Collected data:
++++++++++++++++++++

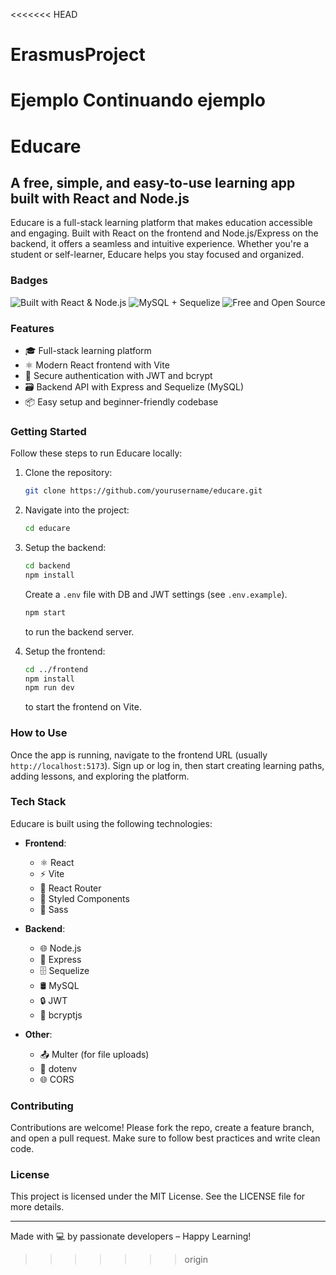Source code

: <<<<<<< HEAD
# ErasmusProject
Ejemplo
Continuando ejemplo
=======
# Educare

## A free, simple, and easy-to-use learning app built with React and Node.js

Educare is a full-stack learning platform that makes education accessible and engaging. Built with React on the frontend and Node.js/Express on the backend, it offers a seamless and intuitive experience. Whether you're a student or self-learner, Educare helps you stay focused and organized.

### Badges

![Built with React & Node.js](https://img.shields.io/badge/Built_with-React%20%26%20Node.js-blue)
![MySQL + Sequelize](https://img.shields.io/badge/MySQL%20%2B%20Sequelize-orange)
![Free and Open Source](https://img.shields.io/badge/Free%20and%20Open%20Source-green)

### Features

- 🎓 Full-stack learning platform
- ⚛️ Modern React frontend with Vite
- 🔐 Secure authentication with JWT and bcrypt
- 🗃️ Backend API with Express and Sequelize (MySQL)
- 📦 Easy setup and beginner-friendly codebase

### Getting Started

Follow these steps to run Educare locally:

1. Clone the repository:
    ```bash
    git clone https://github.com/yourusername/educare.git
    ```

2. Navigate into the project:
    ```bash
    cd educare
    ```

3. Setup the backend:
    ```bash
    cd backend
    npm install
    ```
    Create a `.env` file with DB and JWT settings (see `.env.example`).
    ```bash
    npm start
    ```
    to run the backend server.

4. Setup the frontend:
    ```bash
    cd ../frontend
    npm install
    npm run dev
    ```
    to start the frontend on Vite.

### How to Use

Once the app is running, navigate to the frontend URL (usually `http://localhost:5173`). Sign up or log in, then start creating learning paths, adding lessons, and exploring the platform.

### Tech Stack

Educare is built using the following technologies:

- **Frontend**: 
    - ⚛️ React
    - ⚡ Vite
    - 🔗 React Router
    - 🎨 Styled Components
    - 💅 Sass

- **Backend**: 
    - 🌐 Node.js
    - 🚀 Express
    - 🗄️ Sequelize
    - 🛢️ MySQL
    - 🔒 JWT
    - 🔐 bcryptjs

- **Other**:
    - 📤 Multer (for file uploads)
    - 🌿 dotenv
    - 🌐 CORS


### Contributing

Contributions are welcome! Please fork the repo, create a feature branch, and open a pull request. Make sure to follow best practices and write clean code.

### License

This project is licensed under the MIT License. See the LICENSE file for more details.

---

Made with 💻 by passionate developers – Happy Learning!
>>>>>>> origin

++++++++++++++++++++

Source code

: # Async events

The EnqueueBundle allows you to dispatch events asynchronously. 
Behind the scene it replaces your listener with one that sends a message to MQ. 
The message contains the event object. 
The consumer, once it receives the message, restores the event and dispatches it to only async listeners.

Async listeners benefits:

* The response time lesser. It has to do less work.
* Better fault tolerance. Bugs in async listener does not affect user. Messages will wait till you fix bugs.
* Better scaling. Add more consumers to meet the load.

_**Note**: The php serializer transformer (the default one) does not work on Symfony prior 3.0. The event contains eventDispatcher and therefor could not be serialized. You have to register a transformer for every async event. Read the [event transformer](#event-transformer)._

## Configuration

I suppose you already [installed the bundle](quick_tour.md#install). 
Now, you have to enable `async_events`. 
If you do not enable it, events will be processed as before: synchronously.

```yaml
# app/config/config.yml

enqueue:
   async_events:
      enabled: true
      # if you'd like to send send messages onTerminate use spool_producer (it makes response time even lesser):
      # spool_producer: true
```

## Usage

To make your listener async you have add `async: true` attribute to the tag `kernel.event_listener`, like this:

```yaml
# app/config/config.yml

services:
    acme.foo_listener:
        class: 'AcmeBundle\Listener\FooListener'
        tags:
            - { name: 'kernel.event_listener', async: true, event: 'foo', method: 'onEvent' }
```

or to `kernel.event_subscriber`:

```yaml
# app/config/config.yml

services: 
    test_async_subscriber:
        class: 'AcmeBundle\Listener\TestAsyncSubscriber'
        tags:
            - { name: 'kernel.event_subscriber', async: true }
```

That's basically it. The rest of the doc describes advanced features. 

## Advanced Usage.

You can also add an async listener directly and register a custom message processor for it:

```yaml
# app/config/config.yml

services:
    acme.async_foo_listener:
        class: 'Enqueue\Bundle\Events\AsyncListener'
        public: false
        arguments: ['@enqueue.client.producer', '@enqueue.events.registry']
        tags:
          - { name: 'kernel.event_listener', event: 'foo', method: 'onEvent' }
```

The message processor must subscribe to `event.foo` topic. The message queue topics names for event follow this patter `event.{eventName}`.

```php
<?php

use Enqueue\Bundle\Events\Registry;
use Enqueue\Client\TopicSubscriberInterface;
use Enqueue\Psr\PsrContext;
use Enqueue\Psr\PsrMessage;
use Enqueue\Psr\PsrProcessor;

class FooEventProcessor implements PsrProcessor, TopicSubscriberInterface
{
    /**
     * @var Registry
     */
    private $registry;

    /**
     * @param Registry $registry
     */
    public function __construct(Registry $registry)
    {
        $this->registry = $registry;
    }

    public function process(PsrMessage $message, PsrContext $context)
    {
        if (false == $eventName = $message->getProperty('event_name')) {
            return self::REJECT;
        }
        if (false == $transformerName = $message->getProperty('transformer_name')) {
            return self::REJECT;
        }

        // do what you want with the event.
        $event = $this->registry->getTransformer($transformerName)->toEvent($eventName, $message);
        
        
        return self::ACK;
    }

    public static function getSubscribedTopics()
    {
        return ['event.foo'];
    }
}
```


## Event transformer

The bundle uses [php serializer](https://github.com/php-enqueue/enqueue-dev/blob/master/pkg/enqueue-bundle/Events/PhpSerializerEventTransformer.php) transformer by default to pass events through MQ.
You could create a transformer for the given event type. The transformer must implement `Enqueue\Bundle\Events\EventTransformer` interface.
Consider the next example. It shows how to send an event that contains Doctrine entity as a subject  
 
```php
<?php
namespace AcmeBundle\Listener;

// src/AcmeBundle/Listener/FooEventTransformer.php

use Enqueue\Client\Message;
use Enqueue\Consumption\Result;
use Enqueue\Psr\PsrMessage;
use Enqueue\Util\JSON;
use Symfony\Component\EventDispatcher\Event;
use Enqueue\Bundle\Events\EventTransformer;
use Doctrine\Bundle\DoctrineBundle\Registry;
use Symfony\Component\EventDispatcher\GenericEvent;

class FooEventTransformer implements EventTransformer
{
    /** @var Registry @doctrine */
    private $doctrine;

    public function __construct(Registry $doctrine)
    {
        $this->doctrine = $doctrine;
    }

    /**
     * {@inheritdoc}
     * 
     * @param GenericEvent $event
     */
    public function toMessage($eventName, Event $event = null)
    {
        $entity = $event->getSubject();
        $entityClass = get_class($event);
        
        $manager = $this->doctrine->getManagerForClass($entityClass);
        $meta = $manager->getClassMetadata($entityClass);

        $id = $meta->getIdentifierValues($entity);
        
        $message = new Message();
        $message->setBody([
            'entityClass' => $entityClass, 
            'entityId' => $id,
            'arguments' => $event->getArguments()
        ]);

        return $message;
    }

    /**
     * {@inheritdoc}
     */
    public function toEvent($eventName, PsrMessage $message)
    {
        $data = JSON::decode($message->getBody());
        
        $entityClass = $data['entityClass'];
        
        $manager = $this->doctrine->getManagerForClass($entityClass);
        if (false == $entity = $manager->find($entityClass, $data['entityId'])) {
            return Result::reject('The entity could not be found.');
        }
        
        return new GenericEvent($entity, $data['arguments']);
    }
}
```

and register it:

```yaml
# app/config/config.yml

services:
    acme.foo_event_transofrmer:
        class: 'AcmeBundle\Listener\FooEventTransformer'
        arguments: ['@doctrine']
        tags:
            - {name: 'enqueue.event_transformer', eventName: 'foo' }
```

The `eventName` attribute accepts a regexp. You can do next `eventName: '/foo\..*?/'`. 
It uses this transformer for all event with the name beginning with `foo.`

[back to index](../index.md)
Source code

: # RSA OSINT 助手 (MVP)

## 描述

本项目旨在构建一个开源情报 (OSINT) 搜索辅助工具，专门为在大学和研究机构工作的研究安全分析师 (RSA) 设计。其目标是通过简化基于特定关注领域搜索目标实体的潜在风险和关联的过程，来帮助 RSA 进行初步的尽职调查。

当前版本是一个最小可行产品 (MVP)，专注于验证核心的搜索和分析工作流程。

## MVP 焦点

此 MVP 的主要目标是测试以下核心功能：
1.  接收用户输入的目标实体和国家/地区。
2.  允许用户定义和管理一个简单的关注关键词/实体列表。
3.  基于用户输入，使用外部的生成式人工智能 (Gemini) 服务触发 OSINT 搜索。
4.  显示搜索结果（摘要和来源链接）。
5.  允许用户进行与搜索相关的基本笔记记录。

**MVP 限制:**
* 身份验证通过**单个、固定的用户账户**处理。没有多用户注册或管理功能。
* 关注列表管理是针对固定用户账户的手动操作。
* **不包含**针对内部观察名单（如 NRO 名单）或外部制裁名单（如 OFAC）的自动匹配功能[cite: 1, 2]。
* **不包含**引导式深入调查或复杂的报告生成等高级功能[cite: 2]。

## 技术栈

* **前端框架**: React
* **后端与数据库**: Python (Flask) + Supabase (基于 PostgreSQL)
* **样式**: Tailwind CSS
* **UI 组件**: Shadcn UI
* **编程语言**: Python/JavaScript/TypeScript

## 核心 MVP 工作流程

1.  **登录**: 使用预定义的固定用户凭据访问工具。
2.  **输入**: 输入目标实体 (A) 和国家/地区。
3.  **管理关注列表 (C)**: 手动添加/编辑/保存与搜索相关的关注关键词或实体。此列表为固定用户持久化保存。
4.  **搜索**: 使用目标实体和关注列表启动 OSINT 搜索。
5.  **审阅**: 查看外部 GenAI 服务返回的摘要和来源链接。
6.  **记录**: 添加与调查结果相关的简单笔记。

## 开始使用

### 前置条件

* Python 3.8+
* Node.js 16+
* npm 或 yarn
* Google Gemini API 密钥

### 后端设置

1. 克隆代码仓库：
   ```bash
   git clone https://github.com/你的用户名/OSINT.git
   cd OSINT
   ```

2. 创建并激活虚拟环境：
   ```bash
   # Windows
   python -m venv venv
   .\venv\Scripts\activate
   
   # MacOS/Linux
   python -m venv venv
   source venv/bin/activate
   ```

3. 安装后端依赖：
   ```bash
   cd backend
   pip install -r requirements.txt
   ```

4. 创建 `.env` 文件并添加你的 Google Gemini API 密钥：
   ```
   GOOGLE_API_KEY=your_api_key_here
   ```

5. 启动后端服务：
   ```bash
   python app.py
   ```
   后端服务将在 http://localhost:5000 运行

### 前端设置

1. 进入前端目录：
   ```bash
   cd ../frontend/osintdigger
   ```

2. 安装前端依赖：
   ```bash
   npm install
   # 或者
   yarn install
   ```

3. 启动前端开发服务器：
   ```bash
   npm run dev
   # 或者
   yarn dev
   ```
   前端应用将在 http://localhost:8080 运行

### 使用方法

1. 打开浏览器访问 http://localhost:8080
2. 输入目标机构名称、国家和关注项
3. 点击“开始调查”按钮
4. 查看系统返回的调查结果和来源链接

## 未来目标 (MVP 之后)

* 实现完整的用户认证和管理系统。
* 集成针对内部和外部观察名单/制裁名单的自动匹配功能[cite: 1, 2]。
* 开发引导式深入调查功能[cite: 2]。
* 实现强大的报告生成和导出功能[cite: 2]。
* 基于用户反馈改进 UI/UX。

++++++++++++++++++++

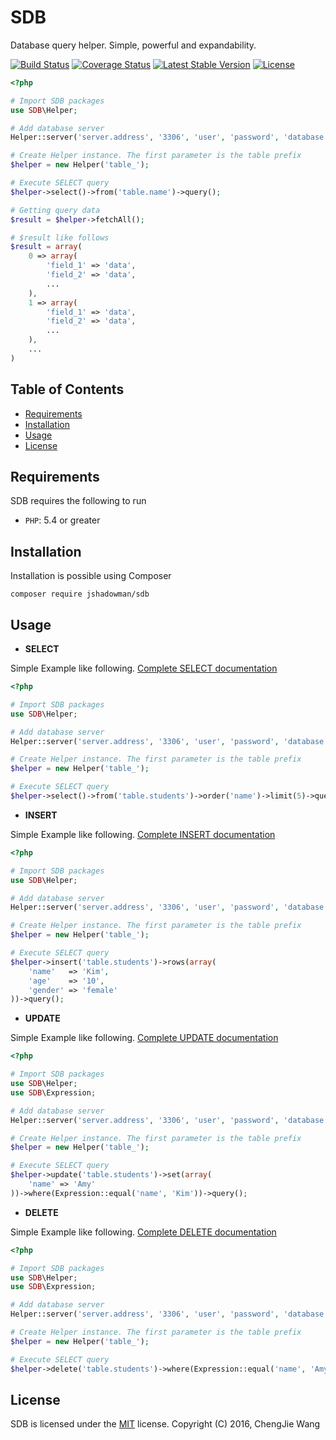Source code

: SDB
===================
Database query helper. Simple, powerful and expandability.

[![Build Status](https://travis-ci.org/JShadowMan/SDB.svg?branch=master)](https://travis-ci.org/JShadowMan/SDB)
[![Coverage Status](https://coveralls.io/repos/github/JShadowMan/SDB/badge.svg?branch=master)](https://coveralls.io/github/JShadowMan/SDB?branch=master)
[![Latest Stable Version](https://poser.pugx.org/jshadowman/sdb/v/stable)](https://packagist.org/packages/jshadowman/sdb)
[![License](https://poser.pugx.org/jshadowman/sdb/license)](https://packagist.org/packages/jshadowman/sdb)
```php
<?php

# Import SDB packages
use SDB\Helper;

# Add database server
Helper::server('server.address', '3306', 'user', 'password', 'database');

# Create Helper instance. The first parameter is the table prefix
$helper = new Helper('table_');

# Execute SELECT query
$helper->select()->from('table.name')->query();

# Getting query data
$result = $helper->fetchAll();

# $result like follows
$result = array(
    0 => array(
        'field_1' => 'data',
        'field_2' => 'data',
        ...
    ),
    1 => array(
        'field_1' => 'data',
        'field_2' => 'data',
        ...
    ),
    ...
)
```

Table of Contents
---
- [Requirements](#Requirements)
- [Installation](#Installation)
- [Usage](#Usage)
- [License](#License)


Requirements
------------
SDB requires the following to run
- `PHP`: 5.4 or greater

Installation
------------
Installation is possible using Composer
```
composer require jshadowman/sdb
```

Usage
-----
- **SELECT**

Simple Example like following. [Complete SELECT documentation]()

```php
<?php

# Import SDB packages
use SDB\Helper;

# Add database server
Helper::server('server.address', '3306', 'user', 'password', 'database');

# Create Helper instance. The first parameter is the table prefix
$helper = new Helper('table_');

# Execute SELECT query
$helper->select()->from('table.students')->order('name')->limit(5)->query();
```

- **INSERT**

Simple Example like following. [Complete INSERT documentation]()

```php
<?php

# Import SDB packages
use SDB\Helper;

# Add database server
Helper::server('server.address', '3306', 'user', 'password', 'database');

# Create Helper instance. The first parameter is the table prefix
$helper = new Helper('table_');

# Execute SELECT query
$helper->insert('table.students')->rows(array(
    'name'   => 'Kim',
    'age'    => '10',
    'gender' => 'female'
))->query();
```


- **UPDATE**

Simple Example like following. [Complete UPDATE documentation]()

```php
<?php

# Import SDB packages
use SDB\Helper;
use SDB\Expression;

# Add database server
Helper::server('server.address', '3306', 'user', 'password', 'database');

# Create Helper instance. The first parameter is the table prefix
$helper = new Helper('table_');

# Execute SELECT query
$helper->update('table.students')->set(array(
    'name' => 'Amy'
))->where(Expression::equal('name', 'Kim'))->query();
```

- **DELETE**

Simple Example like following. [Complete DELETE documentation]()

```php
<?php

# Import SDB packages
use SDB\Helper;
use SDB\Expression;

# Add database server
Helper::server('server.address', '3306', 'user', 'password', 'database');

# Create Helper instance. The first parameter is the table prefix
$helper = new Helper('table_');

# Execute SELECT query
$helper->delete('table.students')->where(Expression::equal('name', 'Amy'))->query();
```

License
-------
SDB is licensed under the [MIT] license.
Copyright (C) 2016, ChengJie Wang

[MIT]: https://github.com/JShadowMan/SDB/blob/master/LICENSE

++++++++++++++++++++

Action item — Each line in which the string "makes" is found must be copied from the data.

Response area —
Educare is a full-stack learning platform that makes education accessible and engaging. Built with React on the frontend and Node.js/Express on the backend, it offers a seamless and intuitive experience. Whether you're a student or self-learner, Educare helps you stay focused and organized.
      # if you'd like to send send messages onTerminate use spool_producer (it makes response time even lesser):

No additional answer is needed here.